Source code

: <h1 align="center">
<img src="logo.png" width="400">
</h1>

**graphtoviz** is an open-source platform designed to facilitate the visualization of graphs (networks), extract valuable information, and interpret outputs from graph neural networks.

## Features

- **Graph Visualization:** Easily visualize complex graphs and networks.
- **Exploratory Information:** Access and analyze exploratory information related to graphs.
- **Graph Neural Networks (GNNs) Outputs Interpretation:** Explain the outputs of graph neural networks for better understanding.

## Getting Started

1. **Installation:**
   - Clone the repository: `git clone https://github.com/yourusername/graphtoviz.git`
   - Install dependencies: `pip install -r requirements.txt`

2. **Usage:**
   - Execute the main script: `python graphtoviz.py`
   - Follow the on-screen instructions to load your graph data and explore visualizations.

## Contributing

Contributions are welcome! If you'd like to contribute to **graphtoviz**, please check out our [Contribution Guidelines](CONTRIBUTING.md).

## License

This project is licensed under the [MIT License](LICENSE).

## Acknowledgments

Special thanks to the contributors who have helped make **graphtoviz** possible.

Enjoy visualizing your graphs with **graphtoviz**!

==

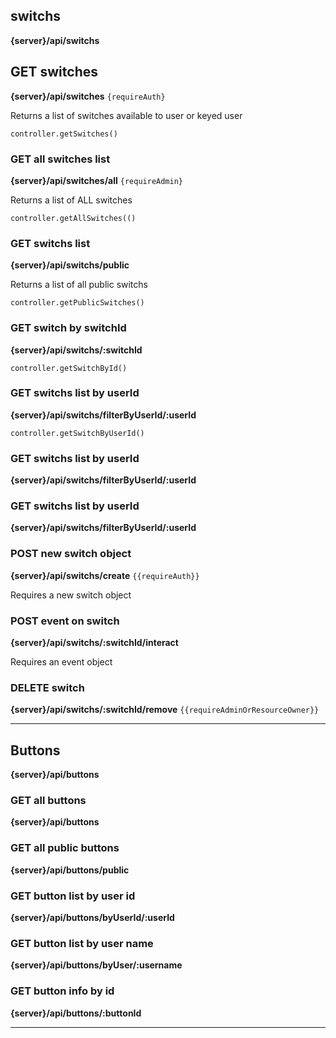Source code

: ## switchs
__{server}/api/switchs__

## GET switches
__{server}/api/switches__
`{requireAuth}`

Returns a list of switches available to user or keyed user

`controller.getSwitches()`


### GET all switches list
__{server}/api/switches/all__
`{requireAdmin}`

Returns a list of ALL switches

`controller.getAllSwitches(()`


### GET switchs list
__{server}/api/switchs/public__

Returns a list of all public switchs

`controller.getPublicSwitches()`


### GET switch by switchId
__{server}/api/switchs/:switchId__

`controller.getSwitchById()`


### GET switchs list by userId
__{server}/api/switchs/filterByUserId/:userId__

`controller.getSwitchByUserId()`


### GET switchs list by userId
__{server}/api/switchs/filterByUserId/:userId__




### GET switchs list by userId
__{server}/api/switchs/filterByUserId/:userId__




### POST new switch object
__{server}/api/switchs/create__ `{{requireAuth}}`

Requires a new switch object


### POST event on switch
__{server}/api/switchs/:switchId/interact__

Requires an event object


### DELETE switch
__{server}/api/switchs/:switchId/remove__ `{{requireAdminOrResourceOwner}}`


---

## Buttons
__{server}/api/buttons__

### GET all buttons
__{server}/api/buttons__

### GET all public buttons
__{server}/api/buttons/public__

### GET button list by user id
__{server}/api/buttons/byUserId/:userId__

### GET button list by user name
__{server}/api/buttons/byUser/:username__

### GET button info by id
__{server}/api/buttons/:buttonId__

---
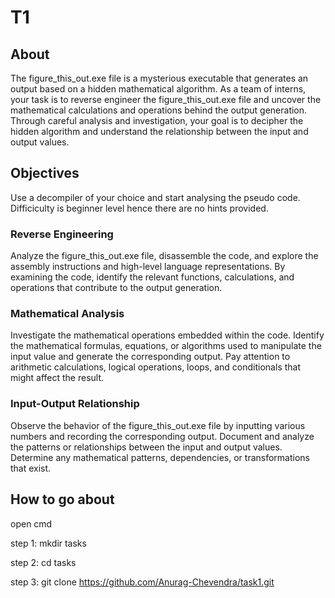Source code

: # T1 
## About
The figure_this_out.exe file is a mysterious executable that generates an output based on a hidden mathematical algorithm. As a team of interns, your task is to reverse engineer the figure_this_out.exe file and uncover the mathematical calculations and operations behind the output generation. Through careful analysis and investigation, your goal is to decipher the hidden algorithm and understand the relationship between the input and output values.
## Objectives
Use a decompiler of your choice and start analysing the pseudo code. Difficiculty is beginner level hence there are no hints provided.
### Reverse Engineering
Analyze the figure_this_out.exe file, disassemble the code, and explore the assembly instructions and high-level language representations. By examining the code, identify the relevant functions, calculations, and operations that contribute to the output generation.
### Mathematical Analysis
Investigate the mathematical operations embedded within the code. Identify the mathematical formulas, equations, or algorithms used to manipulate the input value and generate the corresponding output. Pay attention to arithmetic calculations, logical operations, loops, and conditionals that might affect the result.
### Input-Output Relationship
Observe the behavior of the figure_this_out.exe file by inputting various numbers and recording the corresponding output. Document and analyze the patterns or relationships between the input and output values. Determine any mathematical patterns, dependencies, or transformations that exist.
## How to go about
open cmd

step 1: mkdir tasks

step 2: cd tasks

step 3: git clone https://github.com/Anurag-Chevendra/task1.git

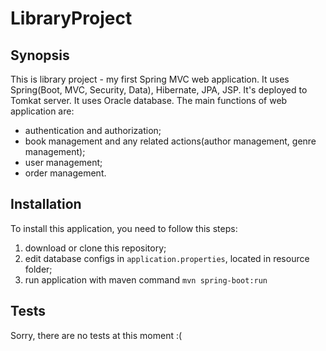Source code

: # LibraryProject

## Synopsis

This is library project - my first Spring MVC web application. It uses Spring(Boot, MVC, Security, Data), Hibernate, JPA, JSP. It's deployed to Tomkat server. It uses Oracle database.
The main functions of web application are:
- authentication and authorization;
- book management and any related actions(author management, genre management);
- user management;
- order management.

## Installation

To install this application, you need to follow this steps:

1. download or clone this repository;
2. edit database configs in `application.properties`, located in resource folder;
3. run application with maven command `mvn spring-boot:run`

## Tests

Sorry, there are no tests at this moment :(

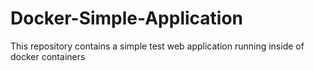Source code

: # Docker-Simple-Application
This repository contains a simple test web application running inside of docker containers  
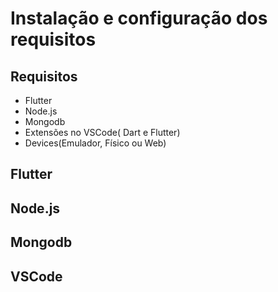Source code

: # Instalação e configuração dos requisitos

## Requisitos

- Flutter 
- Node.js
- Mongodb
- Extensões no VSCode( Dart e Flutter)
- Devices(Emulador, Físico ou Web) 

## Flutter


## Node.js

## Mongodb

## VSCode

* * *

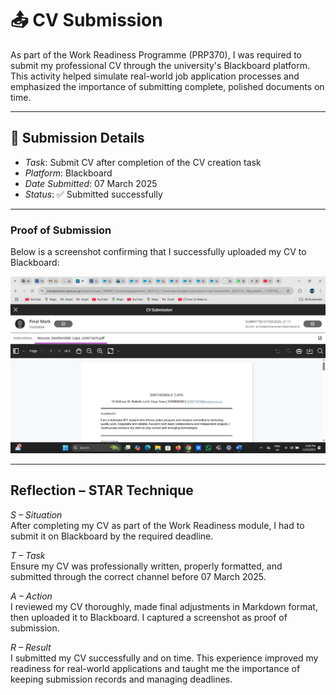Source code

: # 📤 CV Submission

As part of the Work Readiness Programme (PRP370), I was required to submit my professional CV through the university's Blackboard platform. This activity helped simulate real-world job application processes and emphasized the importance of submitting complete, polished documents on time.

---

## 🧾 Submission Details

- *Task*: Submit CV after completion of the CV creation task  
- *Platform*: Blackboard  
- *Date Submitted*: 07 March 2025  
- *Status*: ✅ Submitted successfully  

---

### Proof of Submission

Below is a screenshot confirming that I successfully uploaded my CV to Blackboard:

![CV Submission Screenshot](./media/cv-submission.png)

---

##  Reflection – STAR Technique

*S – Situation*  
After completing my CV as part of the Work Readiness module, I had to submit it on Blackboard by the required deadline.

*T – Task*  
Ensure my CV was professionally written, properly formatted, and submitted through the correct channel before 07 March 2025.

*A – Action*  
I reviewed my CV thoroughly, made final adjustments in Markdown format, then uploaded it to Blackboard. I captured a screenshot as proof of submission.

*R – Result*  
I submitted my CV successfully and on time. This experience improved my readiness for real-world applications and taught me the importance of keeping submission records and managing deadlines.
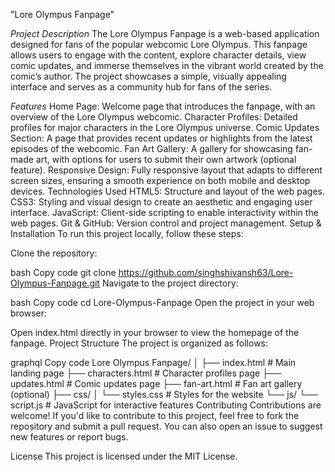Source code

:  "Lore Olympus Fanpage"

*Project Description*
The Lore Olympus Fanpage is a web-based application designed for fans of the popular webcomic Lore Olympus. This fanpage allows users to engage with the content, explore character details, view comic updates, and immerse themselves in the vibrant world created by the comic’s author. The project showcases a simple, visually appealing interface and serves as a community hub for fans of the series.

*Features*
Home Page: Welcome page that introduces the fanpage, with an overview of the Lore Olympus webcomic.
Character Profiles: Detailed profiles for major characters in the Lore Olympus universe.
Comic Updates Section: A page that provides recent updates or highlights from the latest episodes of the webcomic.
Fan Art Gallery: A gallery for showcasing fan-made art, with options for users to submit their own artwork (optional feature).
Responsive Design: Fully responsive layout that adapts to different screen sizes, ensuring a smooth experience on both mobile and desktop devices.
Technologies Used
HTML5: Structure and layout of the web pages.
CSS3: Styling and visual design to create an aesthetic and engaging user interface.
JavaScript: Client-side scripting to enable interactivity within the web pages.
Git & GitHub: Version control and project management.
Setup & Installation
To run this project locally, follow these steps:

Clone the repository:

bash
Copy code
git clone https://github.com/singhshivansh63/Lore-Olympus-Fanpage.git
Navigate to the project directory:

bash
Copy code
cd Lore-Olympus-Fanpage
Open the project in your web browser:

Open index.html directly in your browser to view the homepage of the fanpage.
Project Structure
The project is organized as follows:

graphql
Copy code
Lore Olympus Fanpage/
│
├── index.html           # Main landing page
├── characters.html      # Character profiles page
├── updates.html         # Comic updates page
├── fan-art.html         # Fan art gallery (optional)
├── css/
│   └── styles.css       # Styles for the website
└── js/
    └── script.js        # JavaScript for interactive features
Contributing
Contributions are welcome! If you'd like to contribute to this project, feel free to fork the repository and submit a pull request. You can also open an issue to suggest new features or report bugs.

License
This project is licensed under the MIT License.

### Work required:
Among the entries above, find the line with "This project is licensed under the [MIT" and the line with "Enjoy visualizing your"; give again exactly these two lines and all lines between them.

### Output below:
This project is licensed under the [MIT License](LICENSE).

## Acknowledgments

Special thanks to the contributors who have helped make **graphtoviz** possible.

Enjoy visualizing your graphs with **graphtoviz**!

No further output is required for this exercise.